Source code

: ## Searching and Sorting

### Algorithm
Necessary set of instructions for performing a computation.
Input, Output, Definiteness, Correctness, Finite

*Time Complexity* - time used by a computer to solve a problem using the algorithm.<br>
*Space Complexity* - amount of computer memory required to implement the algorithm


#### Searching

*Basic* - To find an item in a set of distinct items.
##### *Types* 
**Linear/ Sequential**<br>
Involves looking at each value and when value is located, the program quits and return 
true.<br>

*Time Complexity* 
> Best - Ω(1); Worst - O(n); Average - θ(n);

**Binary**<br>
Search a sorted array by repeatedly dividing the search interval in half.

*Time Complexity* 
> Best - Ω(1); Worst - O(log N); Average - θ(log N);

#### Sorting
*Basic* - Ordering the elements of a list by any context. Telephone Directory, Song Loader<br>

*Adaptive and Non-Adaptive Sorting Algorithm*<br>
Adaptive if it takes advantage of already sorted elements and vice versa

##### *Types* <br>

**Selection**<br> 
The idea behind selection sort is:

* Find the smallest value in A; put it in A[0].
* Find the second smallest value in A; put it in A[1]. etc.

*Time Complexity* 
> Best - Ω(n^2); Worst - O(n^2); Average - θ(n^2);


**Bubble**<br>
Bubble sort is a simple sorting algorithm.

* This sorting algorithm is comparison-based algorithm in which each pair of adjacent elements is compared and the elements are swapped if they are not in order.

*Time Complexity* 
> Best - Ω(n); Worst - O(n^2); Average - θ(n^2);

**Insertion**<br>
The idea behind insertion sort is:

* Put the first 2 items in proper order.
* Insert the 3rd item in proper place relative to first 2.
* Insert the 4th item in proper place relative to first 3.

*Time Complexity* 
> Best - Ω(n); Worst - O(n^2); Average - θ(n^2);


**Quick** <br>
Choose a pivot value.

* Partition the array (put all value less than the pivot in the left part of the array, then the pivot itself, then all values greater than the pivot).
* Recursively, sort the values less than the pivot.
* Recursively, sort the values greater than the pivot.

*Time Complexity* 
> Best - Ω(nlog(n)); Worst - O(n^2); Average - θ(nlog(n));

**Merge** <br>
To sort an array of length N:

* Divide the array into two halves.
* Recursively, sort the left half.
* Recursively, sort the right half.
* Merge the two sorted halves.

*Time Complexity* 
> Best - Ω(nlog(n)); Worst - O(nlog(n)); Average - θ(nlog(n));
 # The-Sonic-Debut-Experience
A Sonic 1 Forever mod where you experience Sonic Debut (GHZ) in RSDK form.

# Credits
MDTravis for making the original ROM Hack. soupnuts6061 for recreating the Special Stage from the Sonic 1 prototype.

• _EXERCISE REQUIREMENTS_
Taking the entries above, print exactly the lines starting at the line with "Adaptive if it" and ending at the line with "Bubble sort is a simple sorting algorithm.", both included.

• _RESPONSE AREA_
Adaptive if it takes advantage of already sorted elements and vice versa

##### *Types* <br>

**Selection**<br> 
The idea behind selection sort is:

* Find the smallest value in A; put it in A[0].
* Find the second smallest value in A; put it in A[1]. etc.

*Time Complexity* 
> Best - Ω(n^2); Worst - O(n^2); Average - θ(n^2);


**Bubble**<br>
Bubble sort is a simple sorting algorithm.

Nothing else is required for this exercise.